17. 20 de septiembre
Estaba nerviosa. Sabía que no había nada que temer porque había hecho todo lo necesario para asegurarme que Adrián se viera conmigo esa noche, pero aun así se me daba vuelta el estómago y no podía probar bocado de lo inapetente que estaba.
Mamá se había ido al hotel al mediodía, feliz de la vida y sintiéndose una reina. Papá iba a estar todo el día en casa conmigo, así que tenía con quien hablar y expresar todos mis miedos. Era extraño poder hablar con él sin tener que medir mis palabras. Era extraño tener dieciséis años y que mi padre me respetara, sin poner en duda que en verdad era una adulta que podía tomar mis propias decisiones. Jamás podría ser así con mi madre; al menos no por mucho tiempo.

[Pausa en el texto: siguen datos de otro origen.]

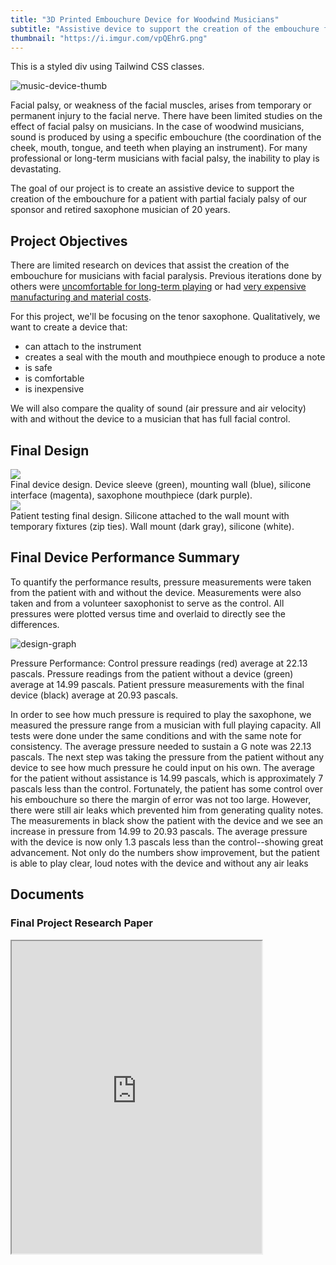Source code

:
 ```yaml
---
title: "3D Printed Embouchure Device for Woodwind Musicians"
subtitle: "Assistive device to support the creation of the embouchure for a patient with partial facialy palsy"
thumbnail: "https://i.imgur.com/vpQEhrG.png"
---
```


<div className="bg-blue-500 text-white p-4">
  This is a styled div using Tailwind CSS classes.
</div>


![music-device-thumb](https://i.imgur.com/vpQEhrG.png)


Facial palsy, or weakness of the facial muscles, arises from temporary or permanent injury to the facial nerve. There have been limited studies on the effect of facial palsy on musicians. In the case of woodwind musicians, sound is produced by using a specific embouchure (the coordination of the cheek, mouth, tongue, and teeth when playing an instrument). For many professional or long-term musicians with facial palsy, the inability to play is devastating. 


The goal of our project is to create an assistive device to support the creation of the embouchure for a patient with partial facialy palsy of our sponsor and retired saxophone musician of 20 years.

## Project Objectives

There are limited research on devices that assist the creation of the embouchure for musicians with facial paralysis. Previous iterations done by others were [uncomfortable for long-term playing](https://www.saxontheweb.net/threads/tools-for-facial-paralysis-and-playing-the-saxophone.157990/) or had [very expensive manufacturing and material costs](https://www.sciencedirect.com/science/article/abs/pii/S0022391315001791?via%3Dihub). 

For this project, we'll be focusing on the tenor saxophone. Qualitatively, we want to create a device that: 

* can attach to the instrument
* creates a seal with the mouth and mouthpiece enough to produce a note
* is safe 
* is comfortable
* is inexpensive 

We will also compare the quality of sound (air pressure and air velocity) with and without the device to a musician that has full facial control. 

## Final Design
<div className="grid grid-cols-2">
    <div>
        <img src="https://i.imgur.com/JYMhN6U.png">
        <figcaption>Final device design. Device sleeve (green), mounting wall (blue), silicone interface (magenta), saxophone mouthpiece (dark purple).</figcaption>
    </div>  
    <div>
        <img src="https://i.imgur.com/yhf2Q1i.png">
        <figcaption>Patient testing final design. Silicone attached to the wall mount with temporary fixtures (zip ties). Wall mount  (dark gray), silicone (white).</figcaption>
    </div>
</div>

## Final Device Performance Summary

To quantify the performance results, pressure measurements were taken from the patient with and without the device. Measurements were also taken and from a volunteer saxophonist to serve as the control.  All pressures were plotted versus time and overlaid to directly see the differences. 

![design-graph](https://i.imgur.com/oHAlbQJ.png)
<figcaption>Pressure Performance: Control pressure readings (red) average at 22.13 pascals. Pressure readings from the patient without a device (green) average at 14.99 pascals. Patient pressure measurements with the final device (black) average at 20.93 pascals. </figcaption>

In order to see how much pressure is required to play the saxophone, we measured the pressure range from a musician with full playing capacity. All tests were done under the same conditions and with the same note for consistency. The average pressure needed to sustain a G note was 22.13 pascals. The next step was taking the pressure from the patient without any device to see how much pressure he could input on his own. The average for the patient without assistance is 14.99 pascals, which is approximately 7 pascals less than the control. Fortunately, the patient has some control over his embouchure so there the margin of error was not too large. However, there were still air leaks which prevented him from generating quality notes. The measurements in black show the patient with the device and we see an increase in pressure from 14.99 to 20.93 pascals. The average pressure with the device is now only 1.3 pascals less than the control--showing great advancement. Not only do the numbers show improvement, but the patient is able to play clear, loud notes with the device and without any air leaks

## Documents
<div className="grid gap-4 grid-cols-2"> 
    <div>
        <h3>Final Project Research Paper</h3>
        <iframe width="400" height="500" src="https://drive.google.com/file/d/1Tqb0VUNd9hW4ggErWagCwMkEsc44W-fi/view?usp=sharing">
    </div>
    <div>
        <h3>Final Project Poster</h3>
        <iframe width="400" height="500" src="https://drive.google.com/file/d/1VwNzwDO98irLDcICQWzldgvdDUf9A0vt/view?usp=sharing">
    </div>
    <div>
        <h3>Executive Summary</h3>
        <iframe width="400" height="500" src="https://drive.google.com/file/d/14c7AUa_FggeBGzp5uZyvAYFUpGLeAeiP/view?usp=sharing">
    </div>
    <div>
        <h3>Individual Component Analysis: Model Generation</h3>
        <iframe width="400" height="500" src="https://drive.google.com/file/d/1SKNHbyCQIwhDukB2Fgnu0IULZ98NA_DW/view?usp=sharing">
    </div>
</div>

## Videos
<div className="grid gap-4 grid-cols-2"> 
    <div>
        <h3>Patient Playing without a Device</h3>
        <iframe width="600" height="400" src="https://drive.google.com/file/d/1e71TYg2zZhPJPVs3CJEeabJWWd0pkspX/view?usp=sharing">
    </div>
    <div>
        <h3>Patient Playing with Final Device</h3>
        <iframe width="600" height="400" src="https://drive.google.com/file/d/1vhlnbmqRhlCq4zPOzq7OLvRDFH6dAjTl/view?usp=sharing">
    </div>
</div>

—Vos no estabas en su vida cuando eso pasó —dijo papá, quien ya sabía todo sobre Adrián—. Él hoy no tiene por qué agarrar la moto e irse a Diamante. Y si eso no ocurre, el accidente tampoco. Tranquila, respirá tranquila.
—Tenés razón... Pero... ¿Y si el destino no se puede cambiar? ¿Y si haga lo que haga no puedo prevenir su muerte porque está escrita?
—Claro que se puede cambiar, o vos no tendrías el poder que tenés —alegó. Tenía sentido.
—Estoy tan nerviosa... Ayer perdimos en el ping pong de preguntas y respuestas por mi culpa. De los nervios hubo preguntas estúpidas que no supe contestar... Mis compañeras de curso me odian. —La Semana del estudiante era importante para nosotras, en esta ciudad y en esta época. Haber sido la razón por la que mi grupo perdió en los juegos de la semana me daba mucha vergüenza.
—Eso no es relevante. ¿Con la edad que tenés te siguen importando esas nimiedades?
—No deberían, ya sé... Pero igual siento la presión social.
—Vos tranquila, ya vas a ver que todo sale bien. Mañana vas a ver como todo comienza a marchar sobre ruedas. Vamos a ir a la cena con este primo mío que no conozco, lo vamos a convencer de curar a Amelie y vamos a sacar la información que necesitamos.
—Y cuando esté todo listo cortamos relaciones —dije, decidida.
—Por supuesto. Sonará a cosa de aprovechadores, pero ellos te deben mucho más a vos. No te sienta para nada culpable —me dijo. Tenía toda la razón.
***
Para asegurarme que todo estuviera marchando como lo planeado (una vez más), llamé a Adrián a eso de las seis de la tarde. Estaba en su casa con amigos suyos y de Luciano con los que se habían juntado. Sus planes eran hacer un asado, y llegarían al baile para eso de las doce de la noche, como habíamos acordado.
—No veo la hora de que sean las doce. Muero de ganas de verte —le dije.
—Y yo a vos, preciosa. Te extraño.
Atesoré sus palabras y corté rápido. Él estaba con gente y yo tenía que terminar de preparar algunas cosas antes de que mis amigas vinieran a casa.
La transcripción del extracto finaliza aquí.